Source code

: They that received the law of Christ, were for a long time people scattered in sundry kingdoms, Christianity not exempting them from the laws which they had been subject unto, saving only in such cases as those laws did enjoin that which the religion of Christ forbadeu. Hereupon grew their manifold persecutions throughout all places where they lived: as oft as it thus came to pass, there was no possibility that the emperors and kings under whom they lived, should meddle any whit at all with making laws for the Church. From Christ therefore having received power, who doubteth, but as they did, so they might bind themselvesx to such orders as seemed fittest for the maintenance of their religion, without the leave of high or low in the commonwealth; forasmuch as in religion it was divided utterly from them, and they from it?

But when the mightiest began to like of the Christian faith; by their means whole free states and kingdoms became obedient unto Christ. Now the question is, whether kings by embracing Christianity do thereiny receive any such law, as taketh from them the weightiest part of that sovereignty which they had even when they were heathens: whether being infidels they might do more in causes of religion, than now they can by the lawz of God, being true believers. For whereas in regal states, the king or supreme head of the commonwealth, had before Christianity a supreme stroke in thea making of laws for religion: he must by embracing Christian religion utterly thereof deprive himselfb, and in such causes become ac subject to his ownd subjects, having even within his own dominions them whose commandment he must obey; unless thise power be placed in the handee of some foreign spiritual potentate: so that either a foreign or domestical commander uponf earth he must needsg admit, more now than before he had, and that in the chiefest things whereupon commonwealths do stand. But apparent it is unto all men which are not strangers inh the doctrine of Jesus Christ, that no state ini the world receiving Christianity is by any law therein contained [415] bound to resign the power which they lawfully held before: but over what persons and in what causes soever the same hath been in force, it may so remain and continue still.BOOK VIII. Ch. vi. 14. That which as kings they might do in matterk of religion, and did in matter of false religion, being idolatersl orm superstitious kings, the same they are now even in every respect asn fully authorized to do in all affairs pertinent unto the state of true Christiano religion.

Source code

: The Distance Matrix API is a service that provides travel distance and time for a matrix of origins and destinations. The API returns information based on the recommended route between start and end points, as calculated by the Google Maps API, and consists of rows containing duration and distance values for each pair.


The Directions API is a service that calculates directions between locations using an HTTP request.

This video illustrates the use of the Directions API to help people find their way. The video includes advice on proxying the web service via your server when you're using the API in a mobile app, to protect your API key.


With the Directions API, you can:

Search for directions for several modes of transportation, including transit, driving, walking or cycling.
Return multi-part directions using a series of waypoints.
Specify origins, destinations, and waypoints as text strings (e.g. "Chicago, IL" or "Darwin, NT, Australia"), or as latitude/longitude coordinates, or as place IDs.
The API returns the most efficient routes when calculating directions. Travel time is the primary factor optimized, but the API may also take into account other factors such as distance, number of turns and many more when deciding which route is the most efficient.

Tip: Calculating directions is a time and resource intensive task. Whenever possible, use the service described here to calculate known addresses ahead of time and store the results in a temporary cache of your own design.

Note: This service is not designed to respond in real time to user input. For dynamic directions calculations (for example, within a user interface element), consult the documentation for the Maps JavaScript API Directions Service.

▶ _The task_: Repeat the records above exactly.

▶ _Finished task_:
Source code

: They that received the law of Christ, were for a long time people scattered in sundry kingdoms, Christianity not exempting them from the laws which they had been subject unto, saving only in such cases as those laws did enjoin that which the religion of Christ forbadeu. Hereupon grew their manifold persecutions throughout all places where they lived: as oft as it thus came to pass, there was no possibility that the emperors and kings under whom they lived, should meddle any whit at all with making laws for the Church. From Christ therefore having received power, who doubteth, but as they did, so they might bind themselvesx to such orders as seemed fittest for the maintenance of their religion, without the leave of high or low in the commonwealth; forasmuch as in religion it was divided utterly from them, and they from it?

But when the mightiest began to like of the Christian faith; by their means whole free states and kingdoms became obedient unto Christ. Now the question is, whether kings by embracing Christianity do thereiny receive any such law, as taketh from them the weightiest part of that sovereignty which they had even when they were heathens: whether being infidels they might do more in causes of religion, than now they can by the lawz of God, being true believers. For whereas in regal states, the king or supreme head of the commonwealth, had before Christianity a supreme stroke in thea making of laws for religion: he must by embracing Christian religion utterly thereof deprive himselfb, and in such causes become ac subject to his ownd subjects, having even within his own dominions them whose commandment he must obey; unless thise power be placed in the handee of some foreign spiritual potentate: so that either a foreign or domestical commander uponf earth he must needsg admit, more now than before he had, and that in the chiefest things whereupon commonwealths do stand. But apparent it is unto all men which are not strangers inh the doctrine of Jesus Christ, that no state ini the world receiving Christianity is by any law therein contained [415] bound to resign the power which they lawfully held before: but over what persons and in what causes soever the same hath been in force, it may so remain and continue still.BOOK VIII. Ch. vi. 14. That which as kings they might do in matterk of religion, and did in matter of false religion, being idolatersl orm superstitious kings, the same they are now even in every respect asn fully authorized to do in all affairs pertinent unto the state of true Christiano religion.

Source code

: The Distance Matrix API is a service that provides travel distance and time for a matrix of origins and destinations. The API returns information based on the recommended route between start and end points, as calculated by the Google Maps API, and consists of rows containing duration and distance values for each pair.


The Directions API is a service that calculates directions between locations using an HTTP request.

This video illustrates the use of the Directions API to help people find their way. The video includes advice on proxying the web service via your server when you're using the API in a mobile app, to protect your API key.


With the Directions API, you can:

Search for directions for several modes of transportation, including transit, driving, walking or cycling.
Return multi-part directions using a series of waypoints.
Specify origins, destinations, and waypoints as text strings (e.g. "Chicago, IL" or "Darwin, NT, Australia"), or as latitude/longitude coordinates, or as place IDs.
The API returns the most efficient routes when calculating directions. Travel time is the primary factor optimized, but the API may also take into account other factors such as distance, number of turns and many more when deciding which route is the most efficient.

Tip: Calculating directions is a time and resource intensive task. Whenever possible, use the service described here to calculate known addresses ahead of time and store the results in a temporary cache of your own design.

Note: This service is not designed to respond in real time to user input. For dynamic directions calculations (for example, within a user interface element), consult the documentation for the Maps JavaScript API Directions Service.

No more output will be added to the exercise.